◆ GOAL OF THE EXERCISE: Scan the records below for the word "width" and give only the number of lines that hold it.

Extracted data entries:
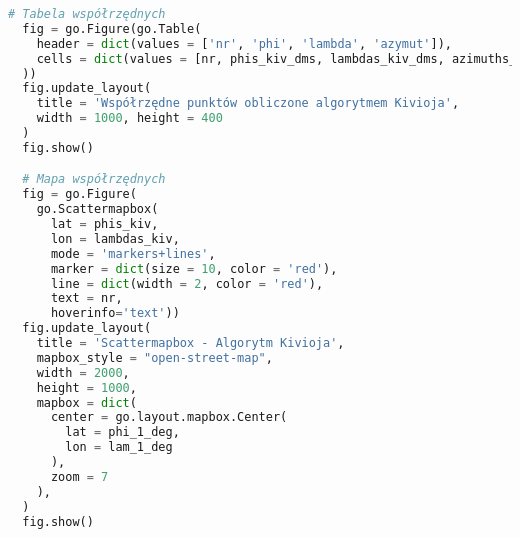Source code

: \documentclass[fleqn,10pt,a4paper]{article}
\begin{document}
\begin{lstlisting}[language=Python, caption = Algorytm Kivioja, label = kod:kivioja, style = mycode]
  # Tabela współrzędnych
  fig = go.Figure(go.Table(
    header = dict(values = ['nr', 'phi', 'lambda', 'azymut']), 
    cells = dict(values = [nr, phis_kiv_dms, lambdas_kiv_dms, azimuths_kiv_dms])
  ))
  fig.update_layout(
    title = 'Współrzędne punktów obliczone algorytmem Kivioja', 
    width = 1000, height = 400
  )
  fig.show()

  # Mapa współrzędnych
  fig = go.Figure(
    go.Scattermapbox(
      lat = phis_kiv,
      lon = lambdas_kiv,
      mode = 'markers+lines',
      marker = dict(size = 10, color = 'red'),
      line = dict(width = 2, color = 'red'),
      text = nr,
      hoverinfo='text'))
  fig.update_layout(
    title = 'Scattermapbox - Algorytm Kivioja',
    mapbox_style = "open-street-map",
    width = 2000, 
    height = 1000,
    mapbox = dict(
      center = go.layout.mapbox.Center(
        lat = phi_1_deg,
        lon = lam_1_deg
      ),
      zoom = 7
    ),
  )
  fig.show()

\end{lstlisting}
\end{document}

◆ SOLUTION TO THE PROBLEM: 3